▶ _WHAT TO WORK ON_: When you reach the line in the listing below that contains "List<MenuItem> items", begin returning lines exactly as written, and stop after the line that contains "Several of this". Return no other lines.
**** PROVIDED INFORMATION
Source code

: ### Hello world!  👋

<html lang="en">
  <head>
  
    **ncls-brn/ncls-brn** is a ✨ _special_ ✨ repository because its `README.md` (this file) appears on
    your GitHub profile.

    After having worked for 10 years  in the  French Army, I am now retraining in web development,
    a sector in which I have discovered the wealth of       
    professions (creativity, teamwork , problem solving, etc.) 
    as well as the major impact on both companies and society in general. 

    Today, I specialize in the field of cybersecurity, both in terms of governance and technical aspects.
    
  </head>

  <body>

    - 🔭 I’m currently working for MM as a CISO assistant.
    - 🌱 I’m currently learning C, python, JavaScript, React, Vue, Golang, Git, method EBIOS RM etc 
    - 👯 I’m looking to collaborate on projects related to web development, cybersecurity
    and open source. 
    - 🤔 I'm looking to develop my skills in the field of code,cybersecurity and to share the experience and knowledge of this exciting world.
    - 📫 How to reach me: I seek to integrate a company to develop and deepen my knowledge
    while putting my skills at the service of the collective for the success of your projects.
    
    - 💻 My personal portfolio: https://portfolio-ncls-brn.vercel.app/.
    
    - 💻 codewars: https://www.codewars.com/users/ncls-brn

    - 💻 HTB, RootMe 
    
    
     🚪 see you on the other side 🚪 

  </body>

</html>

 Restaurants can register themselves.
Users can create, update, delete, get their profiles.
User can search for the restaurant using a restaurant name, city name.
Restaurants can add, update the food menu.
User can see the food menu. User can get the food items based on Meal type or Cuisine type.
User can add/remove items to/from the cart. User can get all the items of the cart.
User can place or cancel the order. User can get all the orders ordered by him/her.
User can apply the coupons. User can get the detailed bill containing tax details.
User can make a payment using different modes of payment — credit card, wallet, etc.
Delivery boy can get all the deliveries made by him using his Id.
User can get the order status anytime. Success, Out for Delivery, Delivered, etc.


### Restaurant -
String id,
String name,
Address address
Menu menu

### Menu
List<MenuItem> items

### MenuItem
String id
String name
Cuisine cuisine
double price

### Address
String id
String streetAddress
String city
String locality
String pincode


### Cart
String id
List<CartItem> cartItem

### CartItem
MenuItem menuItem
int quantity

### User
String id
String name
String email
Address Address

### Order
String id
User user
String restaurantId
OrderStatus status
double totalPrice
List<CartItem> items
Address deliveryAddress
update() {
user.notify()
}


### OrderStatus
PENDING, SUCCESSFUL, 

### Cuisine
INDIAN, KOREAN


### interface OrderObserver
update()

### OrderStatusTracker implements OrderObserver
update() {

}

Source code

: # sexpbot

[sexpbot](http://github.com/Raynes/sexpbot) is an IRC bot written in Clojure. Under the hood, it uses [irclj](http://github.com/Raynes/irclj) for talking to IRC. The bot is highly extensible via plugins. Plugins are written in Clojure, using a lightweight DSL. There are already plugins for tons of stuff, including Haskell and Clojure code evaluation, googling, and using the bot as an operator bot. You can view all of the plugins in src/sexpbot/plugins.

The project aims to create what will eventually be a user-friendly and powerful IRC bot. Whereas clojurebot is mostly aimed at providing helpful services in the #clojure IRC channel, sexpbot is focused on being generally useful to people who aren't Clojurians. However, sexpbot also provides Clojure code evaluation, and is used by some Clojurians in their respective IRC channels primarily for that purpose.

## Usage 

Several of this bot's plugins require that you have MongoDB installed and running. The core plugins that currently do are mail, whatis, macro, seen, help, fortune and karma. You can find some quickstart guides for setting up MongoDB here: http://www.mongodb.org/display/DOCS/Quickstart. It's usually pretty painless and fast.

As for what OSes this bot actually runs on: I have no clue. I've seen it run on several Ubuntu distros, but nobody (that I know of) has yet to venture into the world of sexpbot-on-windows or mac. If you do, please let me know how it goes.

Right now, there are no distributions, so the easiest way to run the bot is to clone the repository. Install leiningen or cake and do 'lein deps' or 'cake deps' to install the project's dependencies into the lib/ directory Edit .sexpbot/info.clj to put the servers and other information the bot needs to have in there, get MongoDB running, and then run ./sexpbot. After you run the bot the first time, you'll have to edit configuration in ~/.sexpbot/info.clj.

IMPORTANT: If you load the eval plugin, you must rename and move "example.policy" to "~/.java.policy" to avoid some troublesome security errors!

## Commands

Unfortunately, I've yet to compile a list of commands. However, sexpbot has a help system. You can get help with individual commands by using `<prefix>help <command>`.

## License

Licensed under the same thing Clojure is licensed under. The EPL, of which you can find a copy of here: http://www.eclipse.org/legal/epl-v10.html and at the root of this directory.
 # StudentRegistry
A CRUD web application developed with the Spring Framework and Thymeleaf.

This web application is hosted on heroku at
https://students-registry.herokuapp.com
********
▶ _SOLUTION FOR THIS EXERCISE_:
List<MenuItem> items

### MenuItem
String id
String name
Cuisine cuisine
double price

### Address
String id
String streetAddress
String city
String locality
String pincode


### Cart
String id
List<CartItem> cartItem

### CartItem
MenuItem menuItem
int quantity

### User
String id
String name
String email
Address Address

### Order
String id
User user
String restaurantId
OrderStatus status
double totalPrice
List<CartItem> items
Address deliveryAddress
update() {
user.notify()
}


### OrderStatus
PENDING, SUCCESSFUL, 

### Cuisine
INDIAN, KOREAN


### interface OrderObserver
update()

### OrderStatusTracker implements OrderObserver
update() {

}

Source code

: # sexpbot

[sexpbot](http://github.com/Raynes/sexpbot) is an IRC bot written in Clojure. Under the hood, it uses [irclj](http://github.com/Raynes/irclj) for talking to IRC. The bot is highly extensible via plugins. Plugins are written in Clojure, using a lightweight DSL. There are already plugins for tons of stuff, including Haskell and Clojure code evaluation, googling, and using the bot as an operator bot. You can view all of the plugins in src/sexpbot/plugins.

The project aims to create what will eventually be a user-friendly and powerful IRC bot. Whereas clojurebot is mostly aimed at providing helpful services in the #clojure IRC channel, sexpbot is focused on being generally useful to people who aren't Clojurians. However, sexpbot also provides Clojure code evaluation, and is used by some Clojurians in their respective IRC channels primarily for that purpose.

## Usage 

Several of this bot's plugins require that you have MongoDB installed and running. The core plugins that currently do are mail, whatis, macro, seen, help, fortune and karma. You can find some quickstart guides for setting up MongoDB here: http://www.mongodb.org/display/DOCS/Quickstart. It's usually pretty painless and fast.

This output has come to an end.